The amount of money leaving Canadians’ bank accounts to pay off debt climbed last quarter compared to income going in, according to Statistics Canada.
The agency says Friday the amount of credit market debt in proportion to household disposable income increased to 169.1 per cent in the second quarter.
That means Canadians owe $1.69 for every dollar of household disposable income.
Statistics Canada says debt ratio climbed from 168.3 per cent in the first quarter but the result is down from the same time last year when the proportion was 169.7 per cent.
On an unadjusted basis, household credit debt from credit cards, mortgages and non-mortgage loans totalled $2.16 trillion.
On a seasonally adjusted basis, households borrowed $19.6 billion in the quarter, down from the previous quarter’s figure of $22.2 billion.

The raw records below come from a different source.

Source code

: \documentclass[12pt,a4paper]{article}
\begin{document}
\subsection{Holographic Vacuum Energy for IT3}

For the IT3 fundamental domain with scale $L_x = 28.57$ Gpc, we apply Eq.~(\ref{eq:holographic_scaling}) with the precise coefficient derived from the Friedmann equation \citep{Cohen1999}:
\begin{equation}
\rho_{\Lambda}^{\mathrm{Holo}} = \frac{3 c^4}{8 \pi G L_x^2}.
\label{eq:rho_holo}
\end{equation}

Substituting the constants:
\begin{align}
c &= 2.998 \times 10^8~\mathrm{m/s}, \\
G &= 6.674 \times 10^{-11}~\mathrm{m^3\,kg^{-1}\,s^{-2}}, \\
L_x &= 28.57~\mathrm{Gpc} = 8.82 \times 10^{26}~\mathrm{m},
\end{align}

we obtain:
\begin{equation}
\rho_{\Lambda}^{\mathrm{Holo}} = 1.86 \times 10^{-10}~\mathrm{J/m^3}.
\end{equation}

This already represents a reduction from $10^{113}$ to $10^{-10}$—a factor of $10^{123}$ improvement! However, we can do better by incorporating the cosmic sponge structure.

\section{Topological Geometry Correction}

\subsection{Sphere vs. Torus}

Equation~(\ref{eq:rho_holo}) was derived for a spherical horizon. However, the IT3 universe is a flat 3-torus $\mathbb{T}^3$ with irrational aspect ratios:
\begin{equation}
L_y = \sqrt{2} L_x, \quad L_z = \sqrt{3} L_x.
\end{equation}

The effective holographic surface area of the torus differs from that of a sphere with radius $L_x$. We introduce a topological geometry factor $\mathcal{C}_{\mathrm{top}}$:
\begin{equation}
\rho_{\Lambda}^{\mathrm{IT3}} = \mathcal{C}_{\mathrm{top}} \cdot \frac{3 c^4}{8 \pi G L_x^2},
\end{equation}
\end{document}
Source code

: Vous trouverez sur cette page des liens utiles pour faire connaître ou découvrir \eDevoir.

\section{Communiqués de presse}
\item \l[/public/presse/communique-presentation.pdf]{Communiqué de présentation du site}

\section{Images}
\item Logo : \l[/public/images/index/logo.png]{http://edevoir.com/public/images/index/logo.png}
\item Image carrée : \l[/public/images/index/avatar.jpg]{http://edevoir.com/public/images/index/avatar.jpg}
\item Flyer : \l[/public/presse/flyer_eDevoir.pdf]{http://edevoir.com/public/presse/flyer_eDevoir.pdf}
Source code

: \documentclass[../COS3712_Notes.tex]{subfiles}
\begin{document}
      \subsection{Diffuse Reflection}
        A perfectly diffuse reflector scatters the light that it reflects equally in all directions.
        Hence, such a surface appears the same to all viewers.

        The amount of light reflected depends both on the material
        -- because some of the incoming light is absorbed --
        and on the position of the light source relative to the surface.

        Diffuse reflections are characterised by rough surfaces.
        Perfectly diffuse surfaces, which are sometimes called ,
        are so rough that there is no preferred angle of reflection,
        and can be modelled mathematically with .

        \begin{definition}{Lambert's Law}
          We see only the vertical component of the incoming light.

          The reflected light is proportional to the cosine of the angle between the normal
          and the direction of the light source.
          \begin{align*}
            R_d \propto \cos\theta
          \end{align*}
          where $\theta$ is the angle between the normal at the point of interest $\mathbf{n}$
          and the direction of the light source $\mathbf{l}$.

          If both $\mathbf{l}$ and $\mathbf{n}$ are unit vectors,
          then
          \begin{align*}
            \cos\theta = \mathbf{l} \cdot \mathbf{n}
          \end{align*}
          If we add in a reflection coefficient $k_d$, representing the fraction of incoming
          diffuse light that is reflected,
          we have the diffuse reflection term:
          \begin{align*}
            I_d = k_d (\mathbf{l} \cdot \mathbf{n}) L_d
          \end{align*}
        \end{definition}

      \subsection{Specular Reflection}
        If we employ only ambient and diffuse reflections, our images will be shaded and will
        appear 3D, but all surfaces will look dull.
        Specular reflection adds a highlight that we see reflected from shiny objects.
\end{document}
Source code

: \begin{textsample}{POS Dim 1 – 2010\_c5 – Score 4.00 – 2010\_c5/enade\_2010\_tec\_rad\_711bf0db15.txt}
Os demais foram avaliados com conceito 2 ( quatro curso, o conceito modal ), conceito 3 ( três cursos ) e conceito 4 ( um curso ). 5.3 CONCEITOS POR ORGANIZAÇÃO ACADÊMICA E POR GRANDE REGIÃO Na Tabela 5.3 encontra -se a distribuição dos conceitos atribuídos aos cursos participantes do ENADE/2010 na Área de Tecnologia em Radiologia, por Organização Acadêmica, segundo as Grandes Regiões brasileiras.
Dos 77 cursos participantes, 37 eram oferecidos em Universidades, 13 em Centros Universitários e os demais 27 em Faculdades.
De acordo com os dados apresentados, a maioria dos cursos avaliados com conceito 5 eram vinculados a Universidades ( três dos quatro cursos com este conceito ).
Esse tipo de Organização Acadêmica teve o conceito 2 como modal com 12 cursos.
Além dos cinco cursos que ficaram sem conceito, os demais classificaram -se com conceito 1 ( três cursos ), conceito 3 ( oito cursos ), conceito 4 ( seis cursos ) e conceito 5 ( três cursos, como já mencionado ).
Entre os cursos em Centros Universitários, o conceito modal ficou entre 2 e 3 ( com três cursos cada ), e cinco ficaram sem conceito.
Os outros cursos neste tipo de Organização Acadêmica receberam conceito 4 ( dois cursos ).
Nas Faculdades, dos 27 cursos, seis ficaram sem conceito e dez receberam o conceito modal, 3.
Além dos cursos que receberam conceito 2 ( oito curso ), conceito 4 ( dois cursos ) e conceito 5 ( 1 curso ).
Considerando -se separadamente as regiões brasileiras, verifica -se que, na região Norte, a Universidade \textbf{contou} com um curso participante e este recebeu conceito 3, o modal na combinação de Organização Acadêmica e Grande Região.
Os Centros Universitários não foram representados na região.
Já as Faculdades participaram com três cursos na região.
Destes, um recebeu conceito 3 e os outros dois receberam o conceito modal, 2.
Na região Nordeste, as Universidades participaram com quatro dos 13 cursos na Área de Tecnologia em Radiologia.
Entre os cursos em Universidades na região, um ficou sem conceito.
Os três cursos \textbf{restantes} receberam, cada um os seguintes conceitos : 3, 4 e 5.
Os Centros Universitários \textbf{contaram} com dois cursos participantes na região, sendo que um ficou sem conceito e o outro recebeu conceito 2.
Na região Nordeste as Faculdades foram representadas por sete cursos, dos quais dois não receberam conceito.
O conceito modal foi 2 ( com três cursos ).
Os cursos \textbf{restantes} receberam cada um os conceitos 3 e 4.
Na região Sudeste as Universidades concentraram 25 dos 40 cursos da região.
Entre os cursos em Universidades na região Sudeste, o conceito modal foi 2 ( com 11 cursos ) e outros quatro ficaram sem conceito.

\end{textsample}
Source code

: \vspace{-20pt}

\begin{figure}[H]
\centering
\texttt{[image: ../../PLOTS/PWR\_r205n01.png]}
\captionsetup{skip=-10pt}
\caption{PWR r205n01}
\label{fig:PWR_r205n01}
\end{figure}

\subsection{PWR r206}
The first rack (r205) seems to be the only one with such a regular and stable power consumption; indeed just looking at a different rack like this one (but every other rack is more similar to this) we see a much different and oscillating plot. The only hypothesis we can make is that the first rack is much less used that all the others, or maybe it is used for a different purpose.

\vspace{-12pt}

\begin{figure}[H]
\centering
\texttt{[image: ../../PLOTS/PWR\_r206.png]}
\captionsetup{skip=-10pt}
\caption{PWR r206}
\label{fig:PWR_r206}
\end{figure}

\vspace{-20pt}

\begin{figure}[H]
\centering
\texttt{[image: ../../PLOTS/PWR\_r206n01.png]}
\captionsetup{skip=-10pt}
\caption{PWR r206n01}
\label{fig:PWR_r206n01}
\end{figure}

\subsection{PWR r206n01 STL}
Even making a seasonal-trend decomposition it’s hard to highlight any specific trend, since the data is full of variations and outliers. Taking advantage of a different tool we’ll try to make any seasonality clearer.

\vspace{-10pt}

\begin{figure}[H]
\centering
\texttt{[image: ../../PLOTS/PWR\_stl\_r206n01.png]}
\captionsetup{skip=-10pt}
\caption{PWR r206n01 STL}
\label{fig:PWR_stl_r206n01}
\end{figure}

The decrease came as demand for consumer credit increased, but was more than offset by a decline in both mortgage and non-mortgage loans with the housing market slowing with tighter mortgage rules and rates.
The Canadian Counselling Society (CCS) said Friday consumer tension is not eased because of a trade spat between Canada and the United States that could spell a drawn-out trade war.

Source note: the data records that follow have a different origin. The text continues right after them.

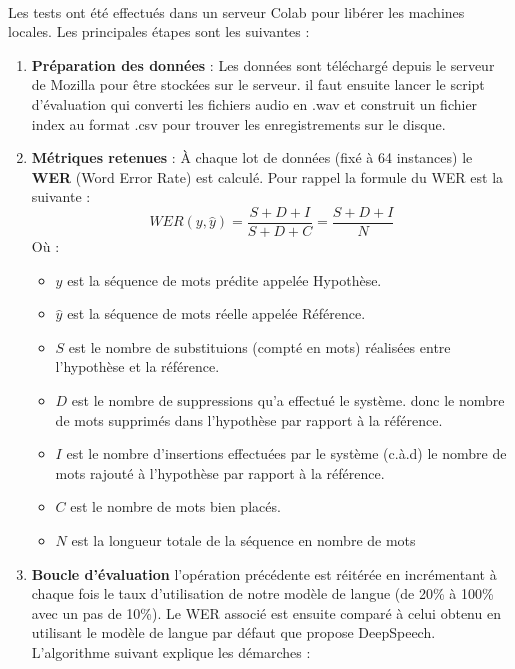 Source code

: 	\paragraph{}
	Les tests ont été effectués dans un serveur Colab pour libérer les machines locales. Les principales étapes sont les suivantes :  
	\begin{enumerate}
		\item \textbf{Préparation des données} : Les données sont téléchargé depuis le serveur de Mozilla pour être stockées sur le serveur. il faut ensuite lancer le script d'évaluation qui converti les fichiers audio en .wav et construit un fichier index au format .csv pour trouver les enregistrements sur le disque.
		\item \textbf{Métriques retenues} : À chaque lot de données (fixé à 64 instances) le \textbf{WER} (Word Error Rate) est calculé. Pour rappel la formule du WER est la suivante :
		\begin{equation*}
			WER(y,\hat{y}) = \frac{S+D+I}{S+D+C} = \frac{S+D+I}{N}
		\end{equation*}
		Où : 
		\begin{itemize}
			\item $y$ est la séquence de mots prédite appelée Hypothèse.
			\item $\hat{y}$ est la séquence de mots réelle appelée Référence.
			\item $S$ est le nombre de substituions (compté en mots) réalisées entre l'hypothèse et la référence.
			\item $D$ est le nombre de suppressions qu'a effectué le système. donc le nombre de mots supprimés dans l'hypothèse par rapport à la référence.
			\item $I$ est le nombre d'insertions effectuées par le système (c.à.d) le nombre de mots rajouté à l'hypothèse par rapport à la référence.
			\item $C$ est le nombre de mots bien placés.
			\item $N$ est la longueur totale de la séquence en nombre de mots
		\end{itemize}
		\item \textbf{Boucle d'évaluation} l'opération précédente est réitérée en incrémentant à chaque fois le taux d'utilisation de notre modèle de langue (de 20\% à 100\% avec un pas de 10\%). Le WER associé est ensuite comparé à celui obtenu en utilisant le modèle de langue par défaut que propose DeepSpeech. L'algorithme suivant explique les démarches :
	\end{enumerate}
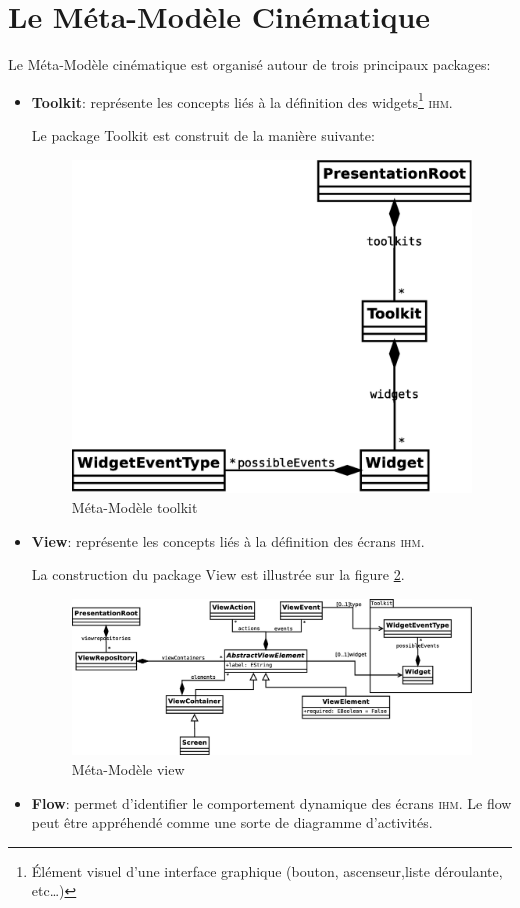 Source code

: \section{Le Méta-Modèle Cinématique}
Le Méta-Modèle cinématique est organisé autour de trois principaux packages:
\begin{itemize}
  \item \textbf{Toolkit}: représente les concepts liés à la définition des widgets\footnote{Élément visuel d'une interface graphique (bouton, ascenseur,liste déroulante, etc\dots)} \textsc{ihm}.

Le package Toolkit est construit de la manière suivante:

\begin{figure}[htb]
  \centering
  \includegraphics[scale=.3]{img/toolkit.eps}
  \caption{Méta-Modèle toolkit}
  \label{fig:toolkit}
\end{figure}
  \item \textbf{View}: représente les concepts liés à la définition des écrans \textsc{ihm}.

La construction du package View est illustrée sur la figure \ref{fig:view}.
\begin{figure}[H]
  \centering
  \includegraphics[scale=.3]{img/view.eps}
  \caption{Méta-Modèle view}
  \label{fig:view}
\end{figure}
  \item \textbf{Flow}: permet d'identifier le comportement dynamique des écrans \textsc{ihm}. Le flow peut être appréhendé comme une sorte de diagramme d'activités.


\end{itemize}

“We are hearing from Canadians who are carrying an average debt load of $30,000 – people are feeling the stress of today’s debt and wondering how they will cope with higher rates in the future and the possibility of higher unemployment as a result of a drawn-out trade war,” CCS President Scott Hannah said in a release.

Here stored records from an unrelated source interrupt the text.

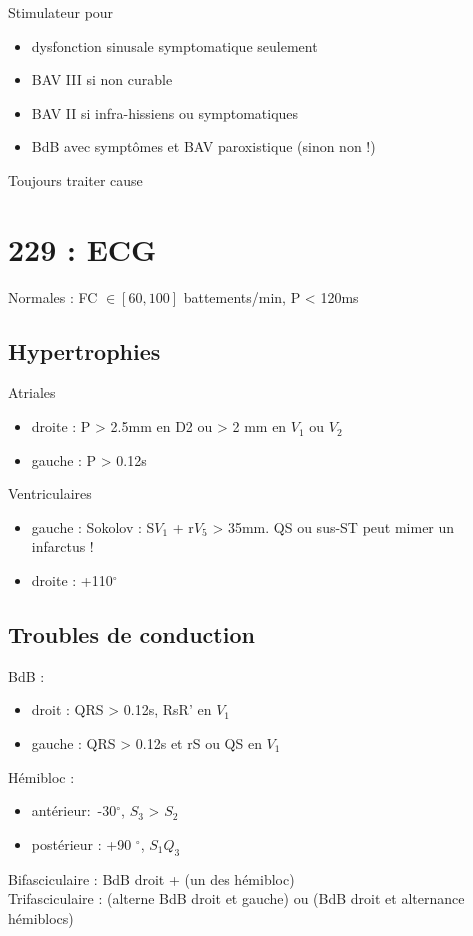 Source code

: \documentclass{article}
\begin{document}
Stimulateur pour 
\begin{itemize}
  \item dysfonction sinusale symptomatique seulement
  \item BAV III si non curable
  \item BAV II si infra-hissiens ou symptomatiques
  \item BdB avec symptômes et BAV paroxistique (sinon non !)
\end{itemize}
Toujours traiter cause

\section{229 : ECG}%
\label{sec:229_ecg}
Normales : FC $\in [60, 100]$ battements/min, P < 120ms

\subsection{Hypertrophies}

Atriales
\begin{itemize}
  \item droite : P > 2.5mm en D2 ou > 2 mm en $V_1$ ou $V_2$
  \item gauche : P > 0.12s
\end{itemize}
Ventriculaires
\begin{itemize}
  \item gauche : Sokolov : S$V_1$ + r$V_5$ > 35mm. \danger{} QS ou sus-ST peut
    mimer un infarctus !
  \item droite : +110$^{\circ}$
\end{itemize}

\subsection{Troubles de conduction}
BdB :
\begin{itemize}
  \item droit : QRS > 0.12s, RsR' en $V_1$ 
  \item gauche : QRS > 0.12s et rS ou QS en $V_1$
\end{itemize}
Hémibloc : 
\begin{itemize}
  \item antérieur: -30$^{\circ}$, $S_3$ > $S_2$
  \item postérieur : +90 $^{\circ}$, $S_1 Q_3$
\end{itemize}
Bifasciculaire : BdB droit + (un des hémibloc)\\
Trifasciculaire \skull : (alterne BdB droit et gauche) ou (BdB droit et
alternance hémiblocs)
\end{document}
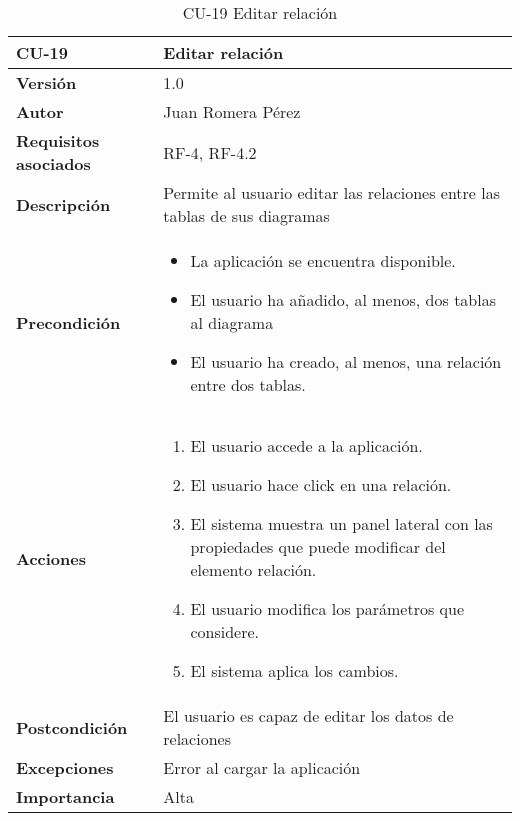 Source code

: \begin{table}[p]
    \centering
    \begin{tabularx}{\linewidth}{ p{} p{}}
		\toprule
		\textbf{CU-19}    & \textbf{Editar relación}\\
		\toprule
		\textbf{Versión}              & 1.0    \\
		\textbf{Autor}                & Juan Romera Pérez \\
		\textbf{Requisitos asociados} & RF-4, RF-4.2 \\
		\textbf{Descripción}          & Permite al usuario editar las relaciones entre las tablas de sus diagramas \\
		\textbf{Precondición}         & \begin{itemize}
		    \item La aplicación se encuentra disponible.
            \item El usuario ha añadido, al menos, dos tablas al diagrama
            \item El usuario ha creado, al menos, una relación entre dos tablas.
		\end{itemize} \\
		\textbf{Acciones}             &
		\begin{enumerate}
			\def\labelenumi{\arabic{enumi}.}
			\tightlist
			\item El usuario accede a la aplicación.
            \item El usuario hace click en una relación.
            \item El sistema muestra un panel lateral con las propiedades que puede modificar del elemento relación.
            \item El usuario modifica los parámetros que considere.
            \item El sistema aplica los cambios.
		\end{enumerate}\\
		\textbf{Postcondición}        & El usuario es capaz de editar los datos de relaciones \\
		\textbf{Excepciones}          & Error al cargar la aplicación \\
		\textbf{Importancia}          & Alta \\
		\bottomrule
    \end{tabularx}
    \caption{CU-19 Editar relación}
\end{table}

A CCS annual survey reported 40 per cent of employed Canadians say they are overwhelmed by debt, up five per cent from last year.
Just over a third of Canadians say their debt load increased over the previous year.
“Unfortunately, we’ve been seeing these financial trends for a number of years now, and I can’t stress enough the importance of tracking your spending, establishing a budget, creating an emergency fund and finding ways to pay down your debt,” Hannah said.